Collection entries
▶

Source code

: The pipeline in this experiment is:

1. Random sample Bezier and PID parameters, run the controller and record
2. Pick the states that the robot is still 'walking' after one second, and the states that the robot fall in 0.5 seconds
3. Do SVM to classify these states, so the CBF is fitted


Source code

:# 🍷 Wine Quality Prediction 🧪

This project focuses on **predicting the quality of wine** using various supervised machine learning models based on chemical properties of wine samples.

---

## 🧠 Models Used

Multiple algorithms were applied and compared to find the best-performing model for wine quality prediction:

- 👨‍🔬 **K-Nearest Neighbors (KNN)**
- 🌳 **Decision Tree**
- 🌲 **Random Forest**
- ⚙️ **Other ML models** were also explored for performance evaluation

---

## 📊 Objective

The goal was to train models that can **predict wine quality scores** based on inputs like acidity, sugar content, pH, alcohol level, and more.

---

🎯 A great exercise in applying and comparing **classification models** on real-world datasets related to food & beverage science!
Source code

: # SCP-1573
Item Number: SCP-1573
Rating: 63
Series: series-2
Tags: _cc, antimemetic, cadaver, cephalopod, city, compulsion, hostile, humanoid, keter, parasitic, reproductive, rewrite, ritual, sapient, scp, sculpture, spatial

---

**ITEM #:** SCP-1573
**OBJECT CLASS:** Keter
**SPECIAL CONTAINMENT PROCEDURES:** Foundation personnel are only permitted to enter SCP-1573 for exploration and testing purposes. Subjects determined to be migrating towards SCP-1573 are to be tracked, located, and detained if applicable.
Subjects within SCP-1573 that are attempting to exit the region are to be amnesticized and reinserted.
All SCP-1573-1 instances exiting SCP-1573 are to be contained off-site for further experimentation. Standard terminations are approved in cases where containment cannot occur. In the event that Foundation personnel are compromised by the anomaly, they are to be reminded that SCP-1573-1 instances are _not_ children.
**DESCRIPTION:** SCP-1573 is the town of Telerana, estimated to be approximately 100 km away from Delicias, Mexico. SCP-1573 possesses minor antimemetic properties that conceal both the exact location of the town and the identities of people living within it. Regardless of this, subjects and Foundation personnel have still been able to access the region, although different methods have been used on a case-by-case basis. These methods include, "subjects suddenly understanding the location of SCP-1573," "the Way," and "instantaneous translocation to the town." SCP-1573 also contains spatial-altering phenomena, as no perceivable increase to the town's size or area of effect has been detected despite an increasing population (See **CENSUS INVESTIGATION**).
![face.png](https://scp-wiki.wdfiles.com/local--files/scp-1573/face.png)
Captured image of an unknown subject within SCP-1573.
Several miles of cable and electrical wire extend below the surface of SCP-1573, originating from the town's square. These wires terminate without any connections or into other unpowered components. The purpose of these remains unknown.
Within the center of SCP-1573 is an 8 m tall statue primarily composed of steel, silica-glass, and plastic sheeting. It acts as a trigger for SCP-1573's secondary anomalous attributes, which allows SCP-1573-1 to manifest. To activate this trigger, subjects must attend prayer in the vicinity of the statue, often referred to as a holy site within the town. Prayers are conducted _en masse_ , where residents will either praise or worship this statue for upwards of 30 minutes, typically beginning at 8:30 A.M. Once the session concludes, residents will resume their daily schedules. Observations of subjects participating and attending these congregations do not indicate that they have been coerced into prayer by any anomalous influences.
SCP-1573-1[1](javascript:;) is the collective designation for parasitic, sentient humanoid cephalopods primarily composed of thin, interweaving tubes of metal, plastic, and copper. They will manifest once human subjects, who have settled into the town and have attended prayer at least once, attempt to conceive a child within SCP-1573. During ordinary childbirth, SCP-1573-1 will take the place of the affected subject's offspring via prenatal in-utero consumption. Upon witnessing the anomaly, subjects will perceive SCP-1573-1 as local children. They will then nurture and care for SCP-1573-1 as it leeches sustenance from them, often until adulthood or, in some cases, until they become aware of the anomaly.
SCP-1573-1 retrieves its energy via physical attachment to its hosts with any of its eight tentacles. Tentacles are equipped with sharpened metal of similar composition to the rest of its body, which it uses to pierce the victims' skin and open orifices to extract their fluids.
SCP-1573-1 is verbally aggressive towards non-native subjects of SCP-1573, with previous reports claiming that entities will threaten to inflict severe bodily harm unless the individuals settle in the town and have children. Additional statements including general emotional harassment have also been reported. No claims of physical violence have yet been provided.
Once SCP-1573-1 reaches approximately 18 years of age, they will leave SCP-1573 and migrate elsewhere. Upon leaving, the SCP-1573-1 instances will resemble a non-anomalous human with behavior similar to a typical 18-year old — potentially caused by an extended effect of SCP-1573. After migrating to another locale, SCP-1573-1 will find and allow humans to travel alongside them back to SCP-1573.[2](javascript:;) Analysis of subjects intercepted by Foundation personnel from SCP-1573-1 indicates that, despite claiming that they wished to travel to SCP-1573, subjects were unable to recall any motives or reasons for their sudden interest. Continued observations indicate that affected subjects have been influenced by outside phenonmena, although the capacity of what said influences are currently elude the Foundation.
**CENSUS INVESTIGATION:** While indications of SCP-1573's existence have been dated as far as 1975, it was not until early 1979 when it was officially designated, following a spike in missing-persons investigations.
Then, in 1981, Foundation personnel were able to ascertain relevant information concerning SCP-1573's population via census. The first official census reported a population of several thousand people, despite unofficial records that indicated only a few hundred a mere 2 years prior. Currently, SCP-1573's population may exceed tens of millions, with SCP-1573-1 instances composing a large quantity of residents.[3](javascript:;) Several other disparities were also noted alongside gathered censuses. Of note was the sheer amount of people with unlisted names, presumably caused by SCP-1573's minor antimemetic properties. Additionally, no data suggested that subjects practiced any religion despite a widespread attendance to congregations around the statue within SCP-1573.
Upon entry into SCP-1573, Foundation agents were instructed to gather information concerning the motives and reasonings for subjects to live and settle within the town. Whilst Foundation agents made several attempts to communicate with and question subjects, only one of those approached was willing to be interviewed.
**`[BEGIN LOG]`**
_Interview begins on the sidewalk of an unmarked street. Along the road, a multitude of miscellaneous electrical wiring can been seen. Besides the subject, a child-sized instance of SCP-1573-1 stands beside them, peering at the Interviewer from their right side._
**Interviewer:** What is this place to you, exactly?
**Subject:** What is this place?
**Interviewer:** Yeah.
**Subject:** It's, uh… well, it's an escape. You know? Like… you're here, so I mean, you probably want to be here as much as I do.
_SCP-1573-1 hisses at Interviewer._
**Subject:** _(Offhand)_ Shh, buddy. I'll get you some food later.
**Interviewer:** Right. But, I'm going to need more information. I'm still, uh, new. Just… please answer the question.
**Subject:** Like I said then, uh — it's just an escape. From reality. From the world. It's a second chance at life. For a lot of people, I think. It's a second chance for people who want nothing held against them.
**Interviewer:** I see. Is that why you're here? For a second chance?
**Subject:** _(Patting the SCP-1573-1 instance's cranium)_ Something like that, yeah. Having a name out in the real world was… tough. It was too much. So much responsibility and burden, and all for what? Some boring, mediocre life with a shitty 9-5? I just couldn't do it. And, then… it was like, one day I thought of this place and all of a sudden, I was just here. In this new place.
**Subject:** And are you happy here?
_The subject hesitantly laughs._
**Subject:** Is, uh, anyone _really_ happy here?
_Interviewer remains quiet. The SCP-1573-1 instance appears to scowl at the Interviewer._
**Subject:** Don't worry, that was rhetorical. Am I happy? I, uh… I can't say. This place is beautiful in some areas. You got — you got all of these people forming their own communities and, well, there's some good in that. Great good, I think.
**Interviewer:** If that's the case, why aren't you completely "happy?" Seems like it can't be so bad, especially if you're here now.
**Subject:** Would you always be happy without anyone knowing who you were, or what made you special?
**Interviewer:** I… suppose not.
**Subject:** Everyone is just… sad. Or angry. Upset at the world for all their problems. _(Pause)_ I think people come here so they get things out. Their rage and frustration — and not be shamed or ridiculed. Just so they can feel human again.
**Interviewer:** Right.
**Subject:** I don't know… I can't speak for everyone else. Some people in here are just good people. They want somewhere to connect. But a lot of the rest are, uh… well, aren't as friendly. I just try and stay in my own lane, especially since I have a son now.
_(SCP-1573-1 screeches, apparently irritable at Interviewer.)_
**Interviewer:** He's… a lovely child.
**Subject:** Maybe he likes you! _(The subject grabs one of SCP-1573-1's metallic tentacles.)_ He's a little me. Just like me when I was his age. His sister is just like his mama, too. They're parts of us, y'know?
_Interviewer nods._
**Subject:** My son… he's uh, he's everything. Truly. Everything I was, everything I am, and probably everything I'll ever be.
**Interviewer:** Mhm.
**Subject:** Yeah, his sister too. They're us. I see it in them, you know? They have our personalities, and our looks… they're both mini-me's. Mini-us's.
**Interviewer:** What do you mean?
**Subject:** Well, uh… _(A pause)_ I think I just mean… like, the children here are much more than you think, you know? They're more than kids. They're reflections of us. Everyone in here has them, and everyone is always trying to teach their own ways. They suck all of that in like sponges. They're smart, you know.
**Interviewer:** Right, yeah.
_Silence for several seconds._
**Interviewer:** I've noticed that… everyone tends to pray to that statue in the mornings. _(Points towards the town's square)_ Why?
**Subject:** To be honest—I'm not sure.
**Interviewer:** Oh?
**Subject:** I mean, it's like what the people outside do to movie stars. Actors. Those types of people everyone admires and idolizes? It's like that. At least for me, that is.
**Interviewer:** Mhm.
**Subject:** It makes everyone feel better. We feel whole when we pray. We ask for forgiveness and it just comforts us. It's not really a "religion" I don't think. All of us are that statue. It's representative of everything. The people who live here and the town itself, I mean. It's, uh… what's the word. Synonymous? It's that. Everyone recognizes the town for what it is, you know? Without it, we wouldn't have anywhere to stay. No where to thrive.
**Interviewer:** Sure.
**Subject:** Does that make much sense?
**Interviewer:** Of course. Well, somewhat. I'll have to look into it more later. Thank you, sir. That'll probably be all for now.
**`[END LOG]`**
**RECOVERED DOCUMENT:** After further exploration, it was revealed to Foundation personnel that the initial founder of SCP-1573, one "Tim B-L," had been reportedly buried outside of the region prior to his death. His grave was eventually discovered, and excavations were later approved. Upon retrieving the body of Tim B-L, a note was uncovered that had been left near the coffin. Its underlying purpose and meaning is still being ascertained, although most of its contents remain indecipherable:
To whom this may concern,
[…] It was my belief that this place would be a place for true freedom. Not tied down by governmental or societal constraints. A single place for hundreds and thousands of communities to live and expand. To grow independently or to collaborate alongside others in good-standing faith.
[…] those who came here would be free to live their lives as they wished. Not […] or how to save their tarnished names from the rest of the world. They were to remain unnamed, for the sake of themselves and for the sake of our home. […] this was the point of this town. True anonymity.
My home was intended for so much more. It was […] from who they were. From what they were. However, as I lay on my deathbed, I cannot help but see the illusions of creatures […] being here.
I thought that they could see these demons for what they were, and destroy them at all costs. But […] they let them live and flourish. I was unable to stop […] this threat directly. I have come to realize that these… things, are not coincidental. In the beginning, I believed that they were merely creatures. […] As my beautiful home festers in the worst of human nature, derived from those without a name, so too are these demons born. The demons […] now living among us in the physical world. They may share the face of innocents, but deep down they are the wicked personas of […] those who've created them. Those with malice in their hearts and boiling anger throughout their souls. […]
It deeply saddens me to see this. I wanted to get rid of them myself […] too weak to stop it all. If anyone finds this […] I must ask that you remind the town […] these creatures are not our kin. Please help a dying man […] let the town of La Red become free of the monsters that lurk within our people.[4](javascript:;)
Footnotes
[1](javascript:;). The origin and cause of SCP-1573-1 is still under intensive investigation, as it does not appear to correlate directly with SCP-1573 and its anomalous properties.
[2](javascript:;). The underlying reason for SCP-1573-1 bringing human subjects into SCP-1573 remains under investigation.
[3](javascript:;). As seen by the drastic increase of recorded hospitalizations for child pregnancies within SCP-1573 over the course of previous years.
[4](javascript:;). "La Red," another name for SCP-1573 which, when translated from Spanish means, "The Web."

◀

— Work instructions —
Copy the lines above exactly, beginning at the line that has "- ⚙️ **Other" and stopping after the line that has "Subjects within SCP-1573", and omit the rest.

— Written solution —
- ⚙️ **Other ML models** were also explored for performance evaluation

---

## 📊 Objective

The goal was to train models that can **predict wine quality scores** based on inputs like acidity, sugar content, pH, alcohol level, and more.

---

🎯 A great exercise in applying and comparing **classification models** on real-world datasets related to food & beverage science!
Source code

: # SCP-1573
Item Number: SCP-1573
Rating: 63
Series: series-2
Tags: _cc, antimemetic, cadaver, cephalopod, city, compulsion, hostile, humanoid, keter, parasitic, reproductive, rewrite, ritual, sapient, scp, sculpture, spatial

---

**ITEM #:** SCP-1573
**OBJECT CLASS:** Keter
**SPECIAL CONTAINMENT PROCEDURES:** Foundation personnel are only permitted to enter SCP-1573 for exploration and testing purposes. Subjects determined to be migrating towards SCP-1573 are to be tracked, located, and detained if applicable.
Subjects within SCP-1573 that are attempting to exit the region are to be amnesticized and reinserted.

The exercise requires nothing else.